At the 10 January 1942 session of the ARCADIA Conference the British Chiefs of
Staff presented a paper which they called "Post-ARCADIA
Collaboration." It stated that the British Chiefs of Staff proposed to
leave representatives in Washington to hold regular meetings with the U. S.
Chiefs of Staff. The British Chiefs of Staff, themselves, would of course
return to their duties in London. This paper recommended the usage, thenceforth
followed, of Joint as a term applying to interservice affairs in either country and Combined as
a term for British-American collaboration. It also suggested that the Combined
Chiefs of Staff committee thus constituted in Washington, with the help of a
planning staff and other subordinate committees, should "settle the broad
programme of requirements based on strategic policy," should "issue
general directives laying down policy to govern the distribution of available
weapons of war," and "settle the broad issues of priority of overseas movement." 30
This British proposal, somewhat revised in form but with basic recommendations
unchanged, received approval by the U. S. as well as
British Chiefs of Staff at the last ARCADIA meeting, 14 January 1942.31
On 23 January 1942 the members of the Combined Chiefs of Staff (CCS) held their
first meeting in the Public Health Building at Nineteenth Street and
Constitution Avenue in Washington.32 During the next three years they gradually
assumed the greater part of the burden of strategic conduct of the Allied war
effort.

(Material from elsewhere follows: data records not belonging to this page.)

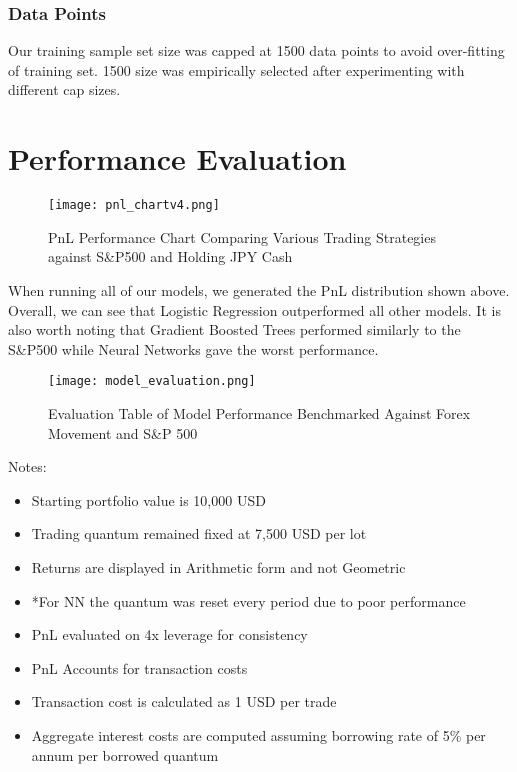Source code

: \documentclass{article}
\begin{document}
\subsubsection{Data Points}
Our training sample set size was capped at 1500 data points to avoid over-fitting of training set. 1500 size was empirically selected after experimenting with different cap sizes.


\section{Performance Evaluation}

\begin{figure}[H]
  \centering
  \texttt{[image: pnl\_chartv4.png]}
  \caption{PnL Performance Chart Comparing Various Trading Strategies against S\&P500 and Holding JPY Cash}
\end{figure}

\noindent When running all of our models, we generated the PnL distribution shown above. Overall, we can see that Logistic Regression outperformed all other models. It is also worth noting that Gradient Boosted Trees performed similarly to the S\&P500 while Neural Networks gave the worst performance.

\begin{figure}[H]
  \centering
  \texttt{[image: model\_evaluation.png]}
  \caption{Evaluation Table of Model Performance Benchmarked Against Forex Movement and S\&P 500}
  \label{fig:chad_salary}
\end{figure}

Notes:
\begin{itemize}
\item Starting portfolio value is 10,000 USD
\item Trading quantum remained fixed at 7,500 USD per lot
\item Returns are displayed in Arithmetic form and not Geometric
\item *For NN the quantum was reset every period due to poor performance
\item PnL evaluated on 4x leverage for consistency
\item PnL Accounts for transaction costs
\item Transaction cost is calculated as 1 USD per trade
\item Aggregate interest costs are computed assuming borrowing rate of 5\% per annum per borrowed quantum
\end{itemize}
\end{document}

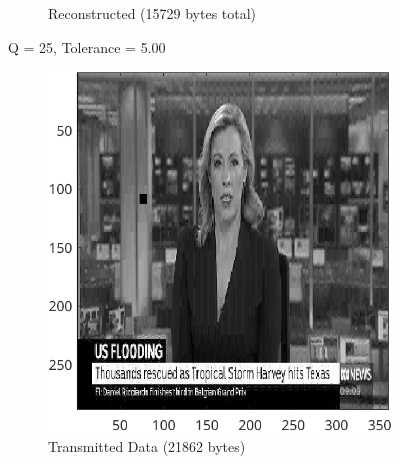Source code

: \documentclass{article}
\begin{document}
\begin{figure}[ht]
\begin{subfigure}[t]{0.45\textwidth}
			\caption{Reconstructed (15729 bytes total)}
			\label{fig:2B_Input2Reconstructed}

		\end{subfigure}

		\caption{Q = 25, Tolerance = 5.00}
		\label{fig:2B_Input2}
	\end{figure}

		\begin{figure}[ht]
		\centering
			\begin{subfigure}[t]{0.45\textwidth}
			\centering

			\includegraphics[width=\textwidth]{2B_Input3TD}

			\caption{Transmitted Data (21862 bytes)}
			\label{fig:2B_Input3TD}

		\end{subfigure}
		\hspace{1cm}
		\begin{subfigure}[t]{0.45\textwidth}
			\centering


\end{subfigure}
\end{figure}
\end{document}
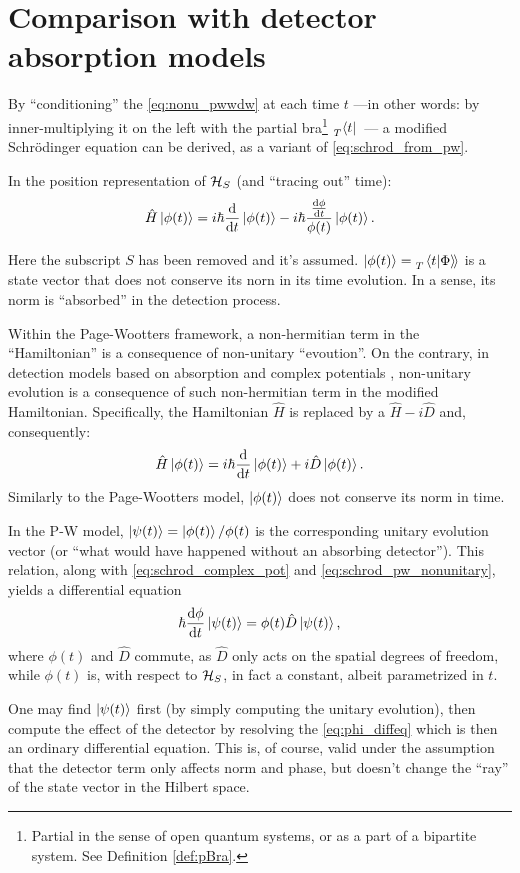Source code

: \section{Comparison with detector absorption models}

By ``conditioning'' the \eqref{eq:nonu_pwwdw} at each time $t$
---in other words: by inner-multiplying it on the left with the partial bra\footnote{
  Partial in the sense of open quantum systems, or as a part of a bipartite system.
  See Definition \ref{def:pBra}.
}
$\prescript{}{T}{\bra{t}}$~---
a modified Schr{\"o}dinger equation
can be derived,
as a variant of \eqref{eq:schrod_from_pw}.

In the position representation of $\mathcal{H}_S$ (and ``tracing out'' time):
\begin{equation}\label{eq:schrod_pw_nonunitary}
  \hat{H} \ket{\phi(t)} = i\hbar\dv{t}\ket{\phi(t)} -i\hbar\frac{\dv{\phi}{t}}{\phi(t)}\ket{\phi(t)} \text{.}
\end{equation}

Here the subscript $S$ has been removed and it's assumed.
$\ket{\phi(t)} = \prescript{}{T}{\left.\left\langle t \middle| \Phi \right\rangle\!\right\rangle}$
is a state vector that does not conserve its norn in its time evolution.
In a sense, its norm is ``absorbed'' in the detection process.

Within the Page-Wootters framework, a non-hermitian term in the ``Hamiltonian''
is a consequence of non-unitary ``evoution''.
On the contrary, in detection models based on absorption and complex potentials
\parencite{RuschhauptAbsorption}, non-unitary evolution is a consequence
of such non-hermitian term in the modified Hamiltonian.
Specifically, the Hamiltonian $\hat{H}$ is replaced by a $\hat{H} - i\hat{D}$
and, consequently:
\begin{equation}\label{eq:schrod_complex_pot}
  \hat{H} \ket{\phi(t)} = i\hbar\dv{t}\ket{\phi(t)} +i\hat{D}\ket{\phi(t)} \text{.}
\end{equation}
Similarly to the Page-Wootters model, $\ket{\phi(t)}$ does not conserve its norm in time.

In the P-W model, $\ket{\psi(t)} = \ket{\phi(t)}/\phi(t)$
is the corresponding unitary evolution vector
(or ``what would have happened without an absorbing detector'').
This relation, along with \eqref{eq:schrod_complex_pot} and \eqref{eq:schrod_pw_nonunitary},
yields a differential equation
\begin{equation}\label{eq:phi_diffeq}
  \hbar\dv{\phi}{t}\ket{\psi(t)} = \phi(t) \hat{D} \ket{\psi(t)} \text{,}
\end{equation}
where $\phi(t)$ and $\hat{D}$ commute, as $\hat{D}$ only acts on the spatial degrees of freedom,
while $\phi(t)$ is, with respect to $\mathcal{H}_S$, in fact a constant, albeit parametrized in $t$.

One may find $\ket{\psi(t)}$ first (by simply computing the unitary evolution),
then compute the effect of the detector by resolving the \eqref{eq:phi_diffeq}
which is then an ordinary differential equation. This is, of course, valid
under the assumption that the detector term only affects norm and phase,
but doesn't change the ``ray'' of the state vector in the Hilbert space.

The British Chiefs of Staff in London of course kept in close touch
with problems being discussed in Washington and instructed their
representatives on co-ordinated British policy. When the U. S. Chiefs of Staff
went to London or elsewhere for military discussions, as they did occasionally
and somewhat informally in 1942 and were to do regularly in the formal
international conferences of 1943-45, they dealt directly with the British
Chiefs of Staff rather than their Washington counterparts. But the periodic
conferences, especially the formal ones at which the heads of government were
usually present were designed to reach final agreements on issues which had
been thoroughly explored by the CCS. They were more nearly occasions for
politico-military decisions than for the detailed work of military planning.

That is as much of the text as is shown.